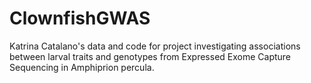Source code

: # ClownfishGWAS
Katrina Catalano's data and code for project investigating associations between larval traits and genotypes from Expressed Exome Capture Sequencing in Amphiprion percula.
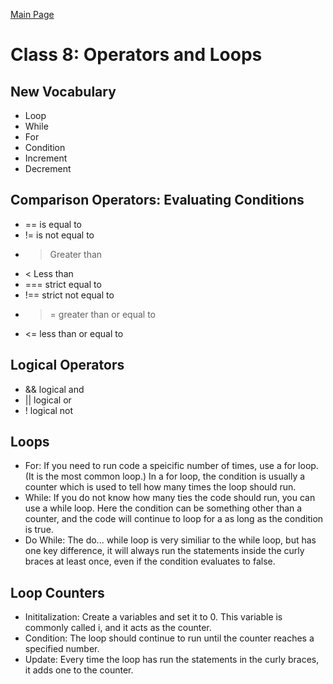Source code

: [Main Page](README.md)

# Class 8: Operators and Loops

## New Vocabulary
- Loop
- While
- For
- Condition
- Increment
- Decrement

## Comparison Operators: Evaluating Conditions
- == is equal to
- != is not equal to
- > Greater than
- < Less than
- === strict equal to
- !== strict not equal to
- >= greater than or equal to
- <= less than or equal to

## Logical Operators
- && logical and
- || logical or
- ! logical not

## Loops
- For: If you need to run code a speicific number of times, use a for loop. (It is the most common loop.) In a for loop, the condition is usually a counter which is used to tell how many times the loop should run.
- While: If you do not know how many ties the code should run, you can use a while loop. Here the condition can be something other than a counter, and the code will continue to loop for a as long as the condition is true.
- Do While: The do... while loop is very similiar to the while loop, but has one key difference, it will always run the statements inside the curly braces at least once, even if the condition evaluates to false.

## Loop Counters
- Inititalization: Create a variables and set it to 0. This variable is commonly called i, and it acts as the counter.
- Condition: The loop should continue to run until the counter reaches a specified number.
- Update: Every time the loop has run the statements in the curly braces, it adds one to the counter.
⁂
Exercise prompt -
Please return all lines in the material above that include the word "curly".

Solution to this exercise -
- Do While: The do... while loop is very similiar to the while loop, but has one key difference, it will always run the statements inside the curly braces at least once, even if the condition evaluates to false.
- Update: Every time the loop has run the statements in the curly braces, it adds one to the counter.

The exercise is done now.